Emanuele Franz con Audax lancia il “Premio Teipsum” primo concorso letterario riservato a scrittori autistici

La casa editrice Audax di Moggio Udinese ha annunciato il lancio del “Premio Teipsum”, un’iniziativa editoriale e culturale senza precedenti nel panorama italiano: un concorso letterario dedicato interamente a persone neurodivergenti dello spettro autistico di ogni livello. Il progetto nasce da un’idea di Emanuele Franz, filosofo, editore friulano e lui stesso persona autistica. «L’obiettivo – spiega infatti – è quello di sfidare il luogo comune che associa troppo spesso l’autismo a una condizione di sola disabilità intellettiva. Il “Premio Teipsum” si propone di dimostrare come la neurodivergenza possa essere, al contrario, una fonte di straordinaria capacità creativa, intuitiva e bellezza».
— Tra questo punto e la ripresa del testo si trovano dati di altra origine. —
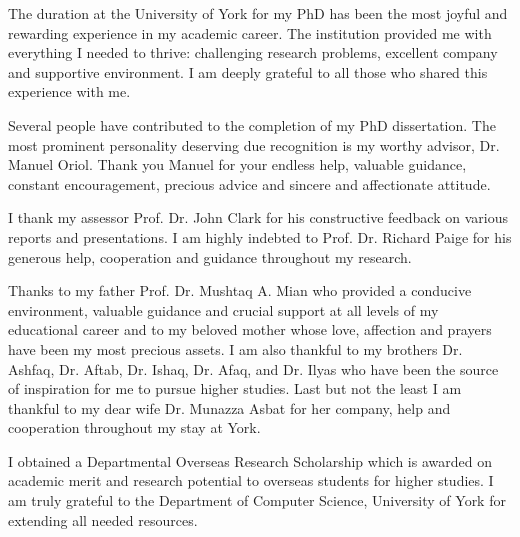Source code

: \begin{acknowledgements}
The duration at the University of York for my PhD has been the most joyful and rewarding experience in my academic career. The institution provided me with everything I needed to thrive: challenging research problems, excellent company and supportive environment. I am deeply grateful to all those who shared this experience with me. 

Several people have contributed to the completion of my PhD dissertation. The most prominent personality deserving due recognition is my worthy advisor, Dr. Manuel Oriol. Thank you Manuel for your endless help, valuable guidance, constant encouragement, precious advice and sincere and affectionate attitude.

I thank my assessor Prof. Dr. John Clark for his constructive feedback on various reports and presentations. I am highly indebted to Prof. Dr. Richard Paige for his generous help, cooperation and guidance throughout my research.

Thanks to my father Prof. Dr. Mushtaq A. Mian who provided a conducive environment, valuable guidance and crucial support at all levels of my educational career and to my beloved mother whose love, affection and prayers have been my most precious assets. I am also thankful to my brothers Dr. Ashfaq, Dr. Aftab, Dr. Ishaq, Dr. Afaq, and Dr. Ilyas who have been the source of inspiration for me to pursue higher studies. Last but not the least I am thankful to my dear wife Dr. Munazza Asbat for her company, help and cooperation throughout my stay at York.

I obtained a Departmental Overseas Research Scholarship which is awarded on academic merit and research potential to overseas students for higher studies. I am truly grateful to the Department of Computer Science, University of York for extending all needed resources.
\end{acknowledgements}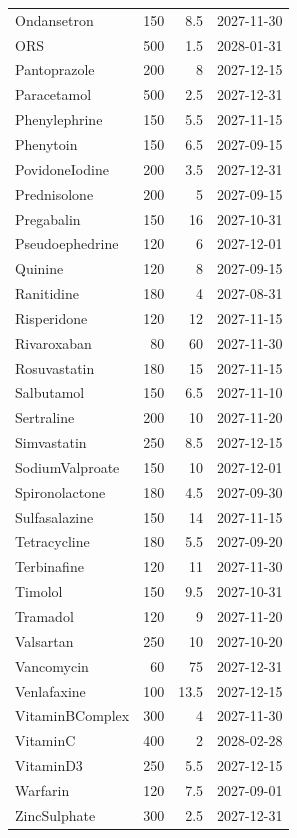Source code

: \documentclass[12pt]{article}
\begin{document}
\begin{longtable}{lrrl}
Ondansetron & 150 & 8.5 & 2027-11-30 \\
ORS & 500 & 1.5 & 2028-01-31 \\
Pantoprazole & 200 & 8 & 2027-12-15 \\
Paracetamol & 500 & 2.5 & 2027-12-31 \\
Phenylephrine & 150 & 5.5 & 2027-11-15 \\
Phenytoin & 150 & 6.5 & 2027-09-15 \\
PovidoneIodine & 200 & 3.5 & 2027-12-31 \\
Prednisolone & 200 & 5 & 2027-09-15 \\
Pregabalin & 150 & 16 & 2027-10-31 \\
Pseudoephedrine & 120 & 6 & 2027-12-01 \\
Quinine & 120 & 8 & 2027-09-15 \\
Ranitidine & 180 & 4 & 2027-08-31 \\
Risperidone & 120 & 12 & 2027-11-15 \\
Rivaroxaban & 80 & 60 & 2027-11-30 \\
Rosuvastatin & 180 & 15 & 2027-11-15 \\
Salbutamol & 150 & 6.5 & 2027-11-10 \\
Sertraline & 200 & 10 & 2027-11-20 \\
Simvastatin & 250 & 8.5 & 2027-12-15 \\
SodiumValproate & 150 & 10 & 2027-12-01 \\
Spironolactone & 180 & 4.5 & 2027-09-30 \\
Sulfasalazine & 150 & 14 & 2027-11-15 \\
Tetracycline & 180 & 5.5 & 2027-09-20 \\
Terbinafine & 120 & 11 & 2027-11-30 \\
Timolol & 150 & 9.5 & 2027-10-31 \\
Tramadol & 120 & 9 & 2027-11-20 \\
Valsartan & 250 & 10 & 2027-10-20 \\
Vancomycin & 60 & 75 & 2027-12-31 \\
Venlafaxine & 100 & 13.5 & 2027-12-15 \\
VitaminBComplex & 300 & 4 & 2027-11-30 \\
VitaminC & 400 & 2 & 2028-02-28 \\
VitaminD3 & 250 & 5.5 & 2027-12-15 \\
Warfarin & 120 & 7.5 & 2027-09-01 \\
ZincSulphate & 300 & 2.5 & 2027-12-31 \\

\bottomrule
\end{longtable}
\end{document}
«Il nome “Teipsum” – aggiunge Franz – richiama il celebre monito delfico “Gnōthi seauton” (Conosci te stesso). È un richiamo filosofico profondo: la radice greca autos (stesso), che compone la parola “autismo”, diviene qui la chiave per un percorso di consapevolezza e di espressione del proprio mondo interiore». A testimonianza dello spessore scientifico e culturale dell’iniziativa, il filosofo e scrittore moggese informa che il Premio vanta il patrocinio morale e la partecipazione di personalità di rilievo internazionale: garante letterario il professor Franco Cardini; giuria d’onore il neuroscienziato Giorgio Vallortigara, lo scienziato Piergiorgio Odifreddi e lo psicoanalista Claudio Risé; consulenza scientifica il neurologo Sergio Zanini. «I vincitori del concorso – precisa Franz – avranno l’opportunità di vedere la propria opera pubblicata in modo completamente gratuito dalla casa editrice Audax, offrendo così una ribalta reale e professionale a voci che troppo spesso rimangono ai margini della società».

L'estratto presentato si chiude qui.